Today, Patti Smith is a vessel through which fans clamour for the chance to commune with the idea of French poets, fallen rock gods, and heroic modern artists.
On February 8th, tickets for two March 7 performances at the Art Gallery of Ontario by the punk musician, artist, and poet Patti Smith went on sale at 10 a.m. The previous evening, nor’easter Nemo had buried the city under great masses of soggy snow, which some Smith diehards decided to navigate, assuming they’d have a better chance of scoring tickets in person. Before long, it was bedlam: Box office staffers were too slow; the gallery’s phone lines couldn’t handle the volume of callers; the AGO website froze and collapsed under the deluge. By 11 a.m., the tickets—there were only about 800 in total—were sold out. In another era, there might’ve been riots; in 2013, there were livid tweets.

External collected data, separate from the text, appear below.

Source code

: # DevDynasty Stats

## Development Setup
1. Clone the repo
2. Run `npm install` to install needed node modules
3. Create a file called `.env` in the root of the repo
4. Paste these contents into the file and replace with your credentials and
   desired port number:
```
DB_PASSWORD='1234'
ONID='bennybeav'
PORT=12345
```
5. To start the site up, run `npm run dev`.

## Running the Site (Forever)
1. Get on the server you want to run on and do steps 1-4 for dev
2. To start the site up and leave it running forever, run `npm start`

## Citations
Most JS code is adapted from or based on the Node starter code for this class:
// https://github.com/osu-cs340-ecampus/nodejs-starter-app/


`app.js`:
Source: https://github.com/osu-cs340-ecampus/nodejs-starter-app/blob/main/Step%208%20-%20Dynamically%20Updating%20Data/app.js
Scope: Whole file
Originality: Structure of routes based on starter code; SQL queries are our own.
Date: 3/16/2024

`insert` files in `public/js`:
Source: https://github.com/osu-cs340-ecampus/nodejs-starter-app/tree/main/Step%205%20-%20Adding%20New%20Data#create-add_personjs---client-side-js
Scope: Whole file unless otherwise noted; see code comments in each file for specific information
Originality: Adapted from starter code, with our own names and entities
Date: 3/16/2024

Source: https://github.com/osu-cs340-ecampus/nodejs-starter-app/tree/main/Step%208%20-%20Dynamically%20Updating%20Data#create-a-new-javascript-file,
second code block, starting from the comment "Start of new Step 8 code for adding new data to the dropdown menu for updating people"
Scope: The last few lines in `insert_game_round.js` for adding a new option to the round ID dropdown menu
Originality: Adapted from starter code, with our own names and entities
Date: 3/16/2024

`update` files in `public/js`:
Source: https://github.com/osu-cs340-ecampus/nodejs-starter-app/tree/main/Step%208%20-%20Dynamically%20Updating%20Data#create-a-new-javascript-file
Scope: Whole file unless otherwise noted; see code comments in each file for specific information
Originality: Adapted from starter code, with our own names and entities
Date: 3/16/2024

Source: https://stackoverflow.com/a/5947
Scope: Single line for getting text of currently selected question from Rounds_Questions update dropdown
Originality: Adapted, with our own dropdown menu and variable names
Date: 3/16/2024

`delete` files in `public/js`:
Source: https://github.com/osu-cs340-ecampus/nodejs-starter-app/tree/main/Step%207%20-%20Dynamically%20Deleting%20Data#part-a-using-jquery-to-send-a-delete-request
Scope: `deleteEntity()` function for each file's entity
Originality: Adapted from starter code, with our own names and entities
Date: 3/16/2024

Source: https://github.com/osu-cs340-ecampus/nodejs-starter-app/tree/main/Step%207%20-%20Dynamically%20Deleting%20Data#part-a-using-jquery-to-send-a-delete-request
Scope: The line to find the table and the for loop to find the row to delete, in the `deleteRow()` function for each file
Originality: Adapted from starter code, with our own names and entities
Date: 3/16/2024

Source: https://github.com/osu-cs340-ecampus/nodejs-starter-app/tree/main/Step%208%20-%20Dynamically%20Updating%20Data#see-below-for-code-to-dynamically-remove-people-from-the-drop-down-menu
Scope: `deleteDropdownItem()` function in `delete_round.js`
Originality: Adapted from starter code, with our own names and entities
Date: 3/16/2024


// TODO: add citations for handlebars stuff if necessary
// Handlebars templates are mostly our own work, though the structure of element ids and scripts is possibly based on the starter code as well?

It may not be rare for a musician whose definitive work was released decades ago to spark so much anticipation. But it’s interesting that, by and large, the throngs protesting the dearth of Smith tickets aren’t simply old-school devotees eager to reconnect with the sound of their youth. They’re just kids in their 20s and 30s, yearning to hear Horses live for the first time. That Smith has mesmerized so many fans the same age as her own son and daughter is unusual, but not unexpected.
An unruffled girl androgyne at a time when gender transgression was the purview of drag queens and male rockers, Smith may not have embraced second-wave feminism, but her brand of bent, spiritual femininity is achingly relevant today. Her use of style and self-portraiture to experiment with persona marks her as a pre-iPhone queen of defiant selfies. From her foulmouthed sacred verses to her queer, egalitarian romance with the late artist Robert Mapplethorpe, Smith’s lived experience in the ’60s was two decades ahead of her time. Even if Warhol’s Factory operated as a waystation for superfreaks and sexual deviants, there was little to no space for a woman like Smith, who was devoted to asserting her agency as an artist and thinker, and who only cared about being a muse on her own terms.
But what makes Smith an especially 21st-century girl, you could argue, is her commitment to her own artistic myth. She set her sights on a notion—represented by heroic, doomed bohemians like Rimbaud and Verlaine—and set to remaking herself in their image. That fuck-the-truth mode of self-actualization strikes a chord every time a creative, hungry 20something sends a well-calibrated self-promotional ripple through social media. Smith mapped out her rise to glory in Just Kids, her 2010 memoir of her relationship with Mapplethorpe, whom she met after moving to N.Y.C. at age 20. Their quest to become artists is portrayed as the noblest calling; their hubris knows no bounds. Their belief in their own talent was so strong that Mapplethorpe convinced the manager of the Chelsea Hotel to accept selections from the pair’s portfolios in exchange for room and board.
A few weeks ago, I ran into a friend on my way to see Smith’s photography exhibit, “Camera Solo,” at the AGO (it runs until May 19, and you can get tickets without lining up in the snow!). “Oh, god,” he moaned, rolling his eyes. “Please, not another Instagram of Patti Smith’s Polaroid of Rimbaud’s grave.” I laughed and felt sheepish. When I walked through the gallery, though, his Instagram comment resonated: I had a sense of being invited to share in a strange, sincere intimacy that I didn’t deserve and hadn’t earned. Her photos—moody black-and-white snapshots of personal items, or rooms caught in a state of disarray, or landmarks with a particular symbolic resonance for the photographer, most taken within the last decade—felt less like works of art than fleeting glimpses of Smith’s fixations.
“Smith was the president of a fan club that had just one member but a hundred idols,” Luc Sante writes in the New York Review of Books, offering up a list of the heroes who helped Smith envision the artist she wanted to become: Rimbaud, Bob Dylan, Jimi Hendrix, Keith Richards, Jackson Pollock, Isabelle Eberhardt, Brian Jones, Georgia O’Keeffe, William Burroughs, and other shadowy figures. Grouped together, Smith’s snapshots read like a collection of icons in a mystic crone’s shrine. It’s a less disingenuous version of Oprah’s inspiration board—or, to be crass, a creative Pinterest. Smith may have worshipped hundreds in her close-knit club of one, but today, she’s a vessel through which thousands of fans clamour for the chance to commune with the idea of French poets, fallen rock gods, and heroic modern artists.